* Your instructions
Lines from the one containing "- Division Profesional" through the final line of the entries below: reproduce them exactly, all of them and only them.
::: Materials provided
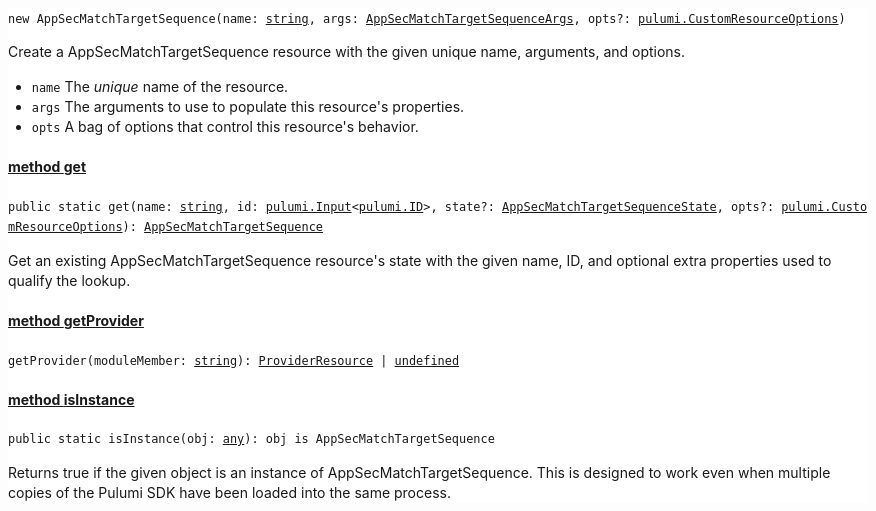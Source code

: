 
<pre class="highlight"><code><span class='kd'></span><span class='kd'>new</span> AppSecMatchTargetSequence(name: <span class='kd'><a href='https://developer.mozilla.org/en-US/docs/Web/JavaScript/Reference/Global_Objects/String'>string</a></span>, args: <a href='#AppSecMatchTargetSequenceArgs'>AppSecMatchTargetSequenceArgs</a>, opts?: <a href='/docs/reference/pkg/nodejs/pulumi/pulumi/#CustomResourceOptions'>pulumi.CustomResourceOptions</a>)</code></pre>


Create a AppSecMatchTargetSequence resource with the given unique name, arguments, and options.

* `name` The _unique_ name of the resource.
* `args` The arguments to use to populate this resource&#39;s properties.
* `opts` A bag of options that control this resource&#39;s behavior.

<h4 class="pdoc-member-header" id="AppSecMatchTargetSequence-get">
<a class="pdoc-child-name" href="https://github.com/pulumi/pulumi-akamai/blob/252a5b7ed507b5da220e685e0df70bd30bd9b156/sdk/nodejs/appSecMatchTargetSequence.ts#L40">method <b>get</b></a>
</h4>


<pre class="highlight"><code><span class='kd'>public static </span>get(name: <span class='kd'><a href='https://developer.mozilla.org/en-US/docs/Web/JavaScript/Reference/Global_Objects/String'>string</a></span>, id: <a href='/docs/reference/pkg/nodejs/pulumi/pulumi/#Input'>pulumi.Input</a>&lt;<a href='/docs/reference/pkg/nodejs/pulumi/pulumi/#ID'>pulumi.ID</a>&gt;, state?: <a href='#AppSecMatchTargetSequenceState'>AppSecMatchTargetSequenceState</a>, opts?: <a href='/docs/reference/pkg/nodejs/pulumi/pulumi/#CustomResourceOptions'>pulumi.CustomResourceOptions</a>): <a href='#AppSecMatchTargetSequence'>AppSecMatchTargetSequence</a></code></pre>


Get an existing AppSecMatchTargetSequence resource's state with the given name, ID, and optional extra
properties used to qualify the lookup.

<h4 class="pdoc-member-header" id="AppSecMatchTargetSequence-getProvider">
<a class="pdoc-child-name" href="https://github.com/pulumi/pulumi-akamai/blob/252a5b7ed507b5da220e685e0df70bd30bd9b156/sdk/nodejs/appSecMatchTargetSequence.ts#L30">method <b>getProvider</b></a>
</h4>


<pre class="highlight"><code><span class='kd'></span>getProvider(moduleMember: <span class='kd'><a href='https://developer.mozilla.org/en-US/docs/Web/JavaScript/Reference/Global_Objects/String'>string</a></span>): <a href='/docs/reference/pkg/nodejs/pulumi/pulumi/#ProviderResource'>ProviderResource</a> | <span class='kd'><a href='https://developer.mozilla.org/en-US/docs/Web/JavaScript/Reference/Global_Objects/undefined'>undefined</a></span></code></pre>

<h4 class="pdoc-member-header" id="AppSecMatchTargetSequence-isInstance">
<a class="pdoc-child-name" href="https://github.com/pulumi/pulumi-akamai/blob/252a5b7ed507b5da220e685e0df70bd30bd9b156/sdk/nodejs/appSecMatchTargetSequence.ts#L51">method <b>isInstance</b></a>
</h4>


<pre class="highlight"><code><span class='kd'>public static </span>isInstance(obj: <span class='kd'><a href='https://www.typescriptlang.org/docs/handbook/basic-types.html#any'>any</a></span>): obj is AppSecMatchTargetSequence</code></pre>


Returns true if the given object is an instance of AppSecMatchTargetSequence.  This is designed to work even
when multiple copies of the Pulumi SDK have been loaded into the same process.
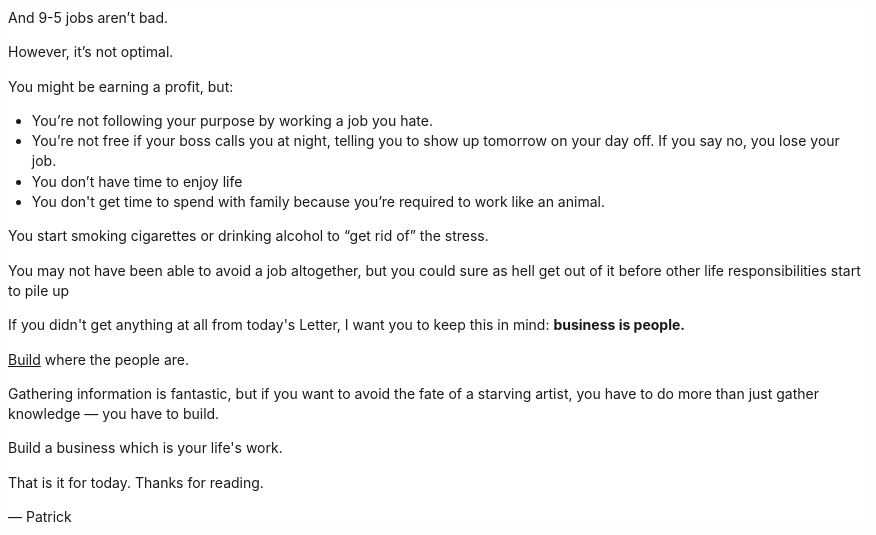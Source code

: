 And 9-5 jobs aren’t bad.

However, it’s not optimal.

You might be earning a profit, but:
- You’re not following your purpose by working a job you hate.
- You’re not free if your boss calls you at night, telling you to show up tomorrow on your day off. If you say no, you lose your job.
- You don’t have time to enjoy life
- You don't get time to spend with family because you’re required to work like an animal.

You start smoking cigarettes or drinking alcohol to “get rid of” the stress.

You may not have been able to avoid a job altogether, but you could sure as hell get out of it before other life responsibilities start to pile up

If you didn't get anything at all from today's Letter, I want you to keep this in mind: **business is people.**

[Build](https://skillembassy.org) where the people are. 

Gathering information is fantastic, but if you want to avoid the fate of a starving artist, you have to do more than just gather knowledge — you have to build.

Build a business which is your life's work.

That is it for today. Thanks for reading.

— Patrick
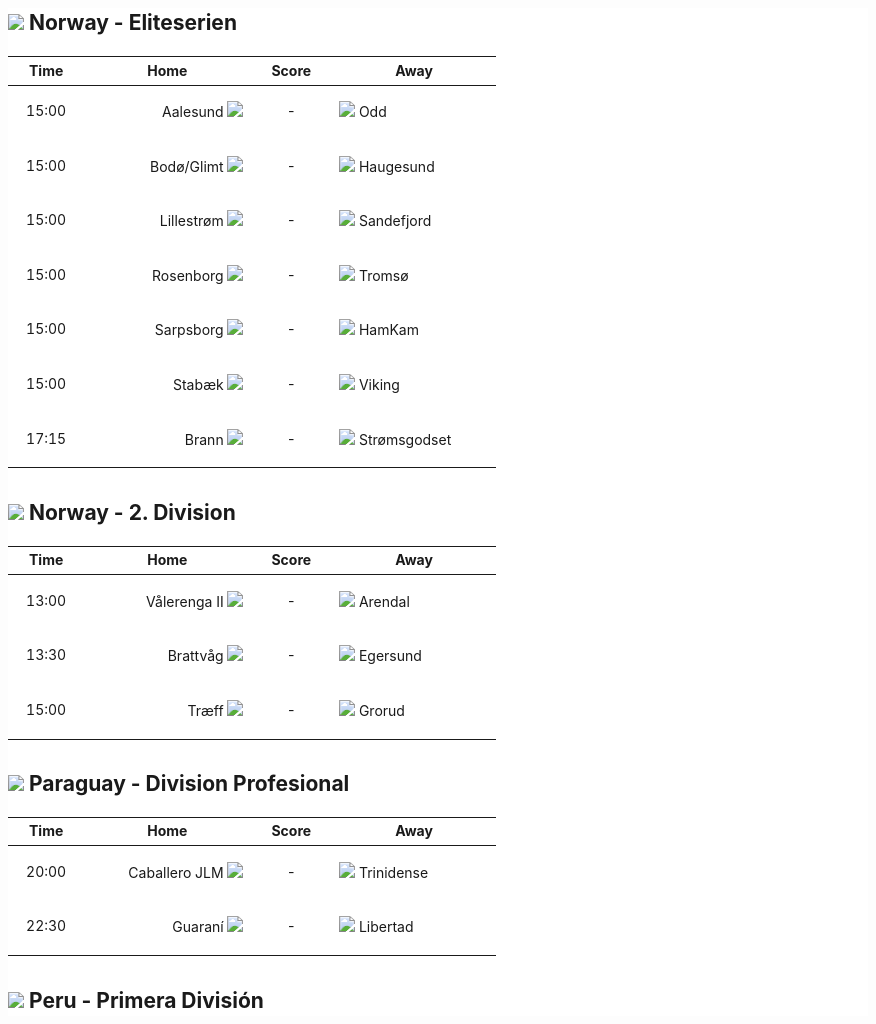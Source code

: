 
## <img src="/static/logos/Norway-Eliteserien.png" height="25px"> Norway - Eliteserien

<div align="center">

&emsp;Time&emsp; | &emsp;&emsp;&emsp;&emsp;Home&emsp;&emsp;&emsp;&emsp; | &emsp;Score&emsp; | &emsp;&emsp;&emsp;&emsp;Away&emsp;&emsp;&emsp;&emsp; |
| ------------ | ------------ | ------------ | ------------ |
| <p align="center">15:00</p> | <p align="right">Aalesund <img src="/static/logos/Aalesunds FK.png" height="25px"></p> | <p align="center">-</p> | <p align="left"><img src="/static/logos/Odds BK.png" height="25px"> Odd</p> |
| <p align="center">15:00</p> | <p align="right">Bodø/Glimt <img src="/static/logos/FK Bodø / Glimt.png" height="25px"></p> | <p align="center">-</p> | <p align="left"><img src="/static/logos/FK Haugesund.png" height="25px"> Haugesund</p> |
| <p align="center">15:00</p> | <p align="right">Lillestrøm <img src="/static/logos/Lillestrøm SK.png" height="25px"></p> | <p align="center">-</p> | <p align="left"><img src="/static/logos/Sandefjord Fotball.png" height="25px"> Sandefjord</p> |
| <p align="center">15:00</p> | <p align="right">Rosenborg <img src="/static/logos/Rosenborg BK.png" height="25px"></p> | <p align="center">-</p> | <p align="left"><img src="/static/logos/Tromsø IL.png" height="25px"> Tromsø</p> |
| <p align="center">15:00</p> | <p align="right">Sarpsborg <img src="/static/logos/Sarpsborg 08 FF.png" height="25px"></p> | <p align="center">-</p> | <p align="left"><img src="/static/logos/Hamarkameratene Fotball.png" height="25px"> HamKam</p> |
| <p align="center">15:00</p> | <p align="right">Stabæk <img src="/static/logos/Stabæk Fotball.png" height="25px"></p> | <p align="center">-</p> | <p align="left"><img src="/static/logos/Viking FK.png" height="25px"> Viking</p> |
| <p align="center">17:15</p> | <p align="right">Brann <img src="/static/logos/SK Brann.png" height="25px"></p> | <p align="center">-</p> | <p align="left"><img src="/static/logos/Strømsgodset IF.png" height="25px"> Strømsgodset</p> |
</div>


## <img src="/static/logos/Norway-2. Division.png" height="25px"> Norway - 2. Division

<div align="center">

&emsp;Time&emsp; | &emsp;&emsp;&emsp;&emsp;Home&emsp;&emsp;&emsp;&emsp; | &emsp;Score&emsp; | &emsp;&emsp;&emsp;&emsp;Away&emsp;&emsp;&emsp;&emsp; |
| ------------ | ------------ | ------------ | ------------ |
| <p align="center">13:00</p> | <p align="right">Vålerenga II <img src="/static/logos/Vålerenga Fotball II.png" height="25px"></p> | <p align="center">-</p> | <p align="left"><img src="/static/logos/Arendal Fotball.png" height="25px"> Arendal</p> |
| <p align="center">13:30</p> | <p align="right">Brattvåg <img src="/static/logos/Brattvåg IL.png" height="25px"></p> | <p align="center">-</p> | <p align="left"><img src="/static/logos/Egersunds IK.png" height="25px"> Egersund</p> |
| <p align="center">15:00</p> | <p align="right">Træff <img src="/static/logos/Sportsklubben Træff.png" height="25px"></p> | <p align="center">-</p> | <p align="left"><img src="/static/logos/Grorud IL.png" height="25px"> Grorud</p> |
</div>


## <img src="/static/logos/Paraguay-Division Profesional.png" height="25px"> Paraguay - Division Profesional

<div align="center">

&emsp;Time&emsp; | &emsp;&emsp;&emsp;&emsp;Home&emsp;&emsp;&emsp;&emsp; | &emsp;Score&emsp; | &emsp;&emsp;&emsp;&emsp;Away&emsp;&emsp;&emsp;&emsp; |
| ------------ | ------------ | ------------ | ------------ |
| <p align="center">20:00</p> | <p align="right">Caballero JLM <img src="/static/logos/General Caballero JLM.png" height="25px"></p> | <p align="center">-</p> | <p align="left"><img src="/static/logos/Club Sportivo Trinidense.png" height="25px"> Trinidense</p> |
| <p align="center">22:30</p> | <p align="right">Guaraní <img src="/static/logos/Club Guaraní.png" height="25px"></p> | <p align="center">-</p> | <p align="left"><img src="/static/logos/Club Libertad.png" height="25px"> Libertad</p> |
</div>


## <img src="/static/logos/Peru-Primera División.png" height="25px"> Peru - Primera División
::::::
* Result below
## <img src="/static/logos/Paraguay-Division Profesional.png" height="25px"> Paraguay - Division Profesional

<div align="center">

&emsp;Time&emsp; | &emsp;&emsp;&emsp;&emsp;Home&emsp;&emsp;&emsp;&emsp; | &emsp;Score&emsp; | &emsp;&emsp;&emsp;&emsp;Away&emsp;&emsp;&emsp;&emsp; |
| ------------ | ------------ | ------------ | ------------ |
| <p align="center">20:00</p> | <p align="right">Caballero JLM <img src="/static/logos/General Caballero JLM.png" height="25px"></p> | <p align="center">-</p> | <p align="left"><img src="/static/logos/Club Sportivo Trinidense.png" height="25px"> Trinidense</p> |
| <p align="center">22:30</p> | <p align="right">Guaraní <img src="/static/logos/Club Guaraní.png" height="25px"></p> | <p align="center">-</p> | <p align="left"><img src="/static/logos/Club Libertad.png" height="25px"> Libertad</p> |
</div>


## <img src="/static/logos/Peru-Primera División.png" height="25px"> Peru - Primera División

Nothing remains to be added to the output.